How a warp drive works is by expanding and contracting the fabric of spacetime around a ship and its bubble. The ship never accelerates or moves, it is the fabric around it that moves and pushes it forward. Imagine, as an analogy, standing on a conveyer belt where you never actually have to walk. Instead, the fabric of the belt itself is what’s propelling you forward. The contraction of the spacetime in front of the ship will pull it towards that point while the expansion behind it will continue this forward motion. Einstein showed that spacetime can be bent by mass or energy, and if spacetime can be bent then it can be manipulated in other ways. The reason this ship would be able to move faster than the speed of light is because general relativity tells us that nothing within space can break the speed limit, however, there is no speed limit on how fast space itself can contract or expand. We’re not moving a thing within space — we’re moving space itself.

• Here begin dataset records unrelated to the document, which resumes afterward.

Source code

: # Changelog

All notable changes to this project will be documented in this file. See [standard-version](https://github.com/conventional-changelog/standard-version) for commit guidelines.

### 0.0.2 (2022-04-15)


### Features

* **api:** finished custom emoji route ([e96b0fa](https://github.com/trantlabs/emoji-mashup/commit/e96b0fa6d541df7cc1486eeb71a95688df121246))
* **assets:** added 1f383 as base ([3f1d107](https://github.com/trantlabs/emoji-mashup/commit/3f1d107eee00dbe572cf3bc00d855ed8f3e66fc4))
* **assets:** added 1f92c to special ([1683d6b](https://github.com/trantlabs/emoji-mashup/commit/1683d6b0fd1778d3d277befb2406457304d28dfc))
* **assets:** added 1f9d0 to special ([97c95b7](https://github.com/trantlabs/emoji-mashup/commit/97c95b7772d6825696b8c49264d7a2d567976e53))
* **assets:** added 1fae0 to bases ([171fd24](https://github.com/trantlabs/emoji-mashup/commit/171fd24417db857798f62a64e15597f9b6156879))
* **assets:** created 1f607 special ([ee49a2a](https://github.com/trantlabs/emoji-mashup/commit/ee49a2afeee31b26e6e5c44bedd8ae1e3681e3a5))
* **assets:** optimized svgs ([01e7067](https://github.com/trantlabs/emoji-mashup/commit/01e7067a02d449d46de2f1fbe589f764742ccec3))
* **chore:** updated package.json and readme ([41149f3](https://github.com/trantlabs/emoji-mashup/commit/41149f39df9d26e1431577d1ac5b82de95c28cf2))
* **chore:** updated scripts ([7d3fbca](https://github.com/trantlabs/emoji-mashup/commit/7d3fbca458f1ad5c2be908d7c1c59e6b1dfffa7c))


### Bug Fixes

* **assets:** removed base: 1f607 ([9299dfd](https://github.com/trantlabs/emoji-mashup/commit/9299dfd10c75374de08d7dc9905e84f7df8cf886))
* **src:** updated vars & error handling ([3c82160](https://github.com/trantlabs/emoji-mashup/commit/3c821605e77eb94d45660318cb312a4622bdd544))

Alcubierre’s work was hopeful and impressive but it had a lot of holes as well. In his original paper he theorized that to power such a spacecraft we would need more negative energy than there is energy in the entire universe. This negative energy is what causes space to expand. The problem is that negative energy is elusive and many scientists even doubt its existence, much less having hope we can make enormous amounts of it.
What we have observed of what could be negative energy has been very small. The idea is that what appears to be black, empty space is really not. There’s an energy density of empty space — what we refer to as the zero point energy. Quantum mechanics tells us that empty space is filled with particles of energy popping in and out of existence. If we can stop these particles from appearing, we’ll have negative energy.
Scientists have tried to create this in a lab by pushing two metal plates together (the plates are so flat that they’re perfectly smooth almost down to an atomic level) even closer than the width of a human hair. That space is so small that it wouldn’t allow the particles to exist, causing the force around the plates to increase and thus bearing the signature of negative energy. What has been observed of this phenomenon is not much, only a measurement too small to be conclusive.
If we do figure out how to create more negative energy in the future, we may not need as much of it as Alcubierre first theorized. Later refinements to his paper by NASA scientists drastically reduced the amount of energy the warp drive would need by oscillating parts of the craft at high frequencies, making it easier to move through spacetime and lessening the amount of energy required. Modern theories on how much negative energy we’d need range from 65 exajoules to the energy of a few negative and positive solar masses. 65 exajoules is around the amount of energy the US uses in one year. Still a lot, but definitely an improvement and definitely doable. If we could utilize dark energy, we’d only need about the mass of Jupiter. The only problem is we don’t understand much if anything about what dark energy is or how it works. It might end up being the exotic material we need.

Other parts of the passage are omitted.